Skip to content

Retry handing on DISABLED tapes

Dev ticket for https://gitlab.cern.ch/cta/operations/-/issues/665, meant for Joao.

What happens is this:

  1. File is initially queued on a tape (replica 1 of a dual replica file)
  2. Tape is disabled after the file is queued.
  3. Tapeservers try to mount the tape, fail the request because the tape is disabled
  4. Request is always requeued on the same tape replica, despite it being in a failed tape.
  5. Maintenance process detects the request is queued in a disabled tape and fails it but does not notify EOS.

Two possible solutions were found:

  1. Simplify the logic by allowing queueing on disabled tapes always, but have the scheduler ignore retrieve queues for disabled tapes (suposedly disabled is a temporary state). Then either the tape moves to ACTIVE state and the requests go through, or they go to BROKEN. In this scenario, we change the maintenance process to look for queues with BROKEN tapes and in that case fail the request and notify EOS.

  2. Change the requeueing logic to ignore replicas on disabled tapes.

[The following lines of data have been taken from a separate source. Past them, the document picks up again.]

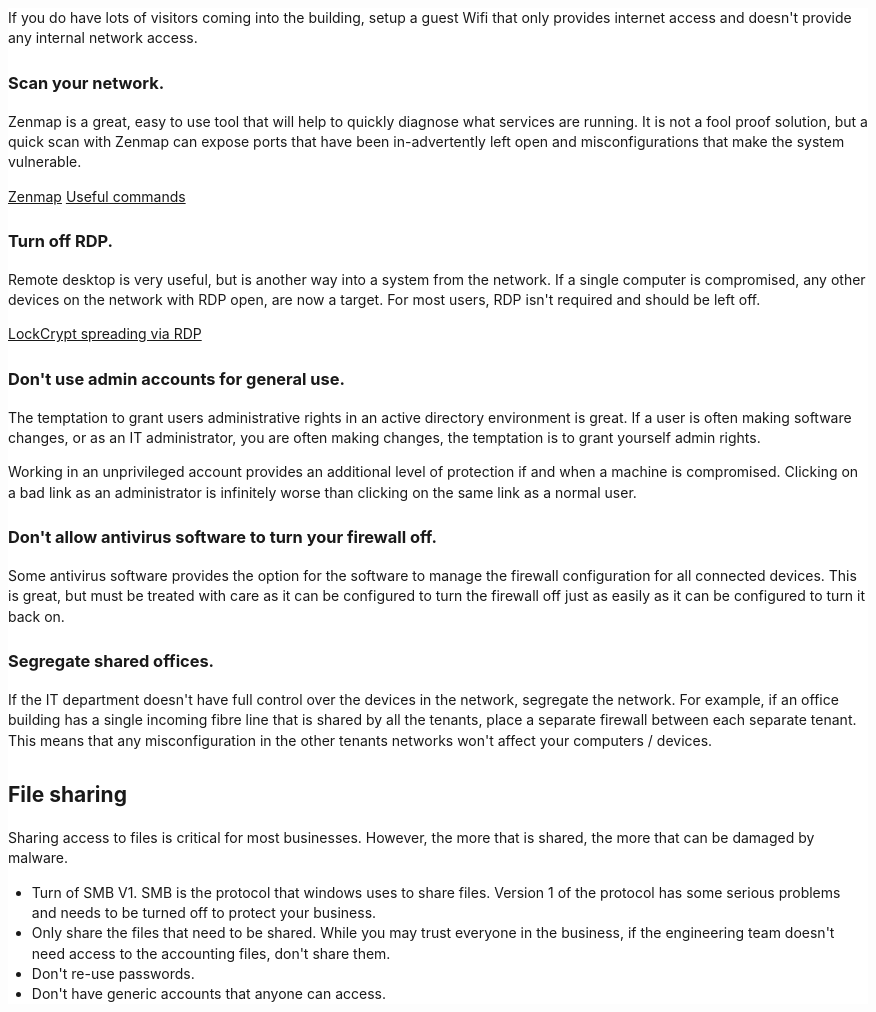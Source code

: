 If you  do have lots of visitors coming into the building, setup a guest Wifi that only provides internet access and doesn't provide any internal network access.


### Scan your network.
Zenmap is a great, easy to use tool that will help to quickly diagnose what services are running.  It is not a fool proof solution, but a quick scan with Zenmap can expose ports that have been in-advertently left open and misconfigurations that make the system vulnerable.

[Zenmap](https://nmap.org/zenmap/)
[Useful commands](https://www.cyberciti.biz/networking/nmap-command-examples-tutorials/)

### Turn off RDP.
Remote desktop is very useful, but is another way into a system from the network.  If a single computer is compromised, any other devices on the network with RDP open, are now a target.  For most users, RDP isn't required and should be left off.

[LockCrypt spreading via RDP](https://www.alienvault.com/blogs/labs-research/lockcrypt-ransomware-spreading-via-rdp-brute-force-attacks)

### Don't use admin accounts for general use.
The temptation to grant users administrative rights in an active directory environment is great.  If a user is often making software changes, or as an IT administrator, you are often making changes, the temptation is to grant yourself admin rights.  

Working in an unprivileged account provides an additional level of protection if and when a machine is compromised.  Clicking on a bad link as an administrator is infinitely worse than clicking on the same link as a normal user.

### Don't allow antivirus software to turn your firewall off.
Some antivirus software provides the option for the software to manage the firewall configuration for all connected devices.  This is great, but must be treated with care as it can be configured to turn the firewall off just as easily as it can be configured to turn it back on.

### Segregate shared offices.
If the IT department doesn't have full control over the devices in the network, segregate the network.   For example, if an office building has a single incoming fibre line that is shared by all the tenants, place a separate firewall between each separate tenant.  This means that any misconfiguration in the other tenants networks won't affect your computers / devices.

## File sharing
Sharing access to files is critical for most businesses.  However, the more that is shared, the more that can be damaged by malware.

* Turn of SMB V1.  SMB is the protocol that windows uses to share files.  Version 1 of the protocol has some serious problems and needs to be turned off to protect your business.
* Only share the files that need to be shared.  While you may trust everyone in the business, if the engineering team doesn't need access to the accounting files, don't share them.
* Don't re-use passwords.
* Don't have generic accounts that anyone can access.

This means that request is failed only if both tape replicas are disabled at the same time.

At the same time, we should fix the maintenance process logic, so that if there is no VID available to requeue the file, and the request is failed, it notifies EOS (this is already a big improvement over the current behaviour as at least the user will see something).

Edited by Michael Davis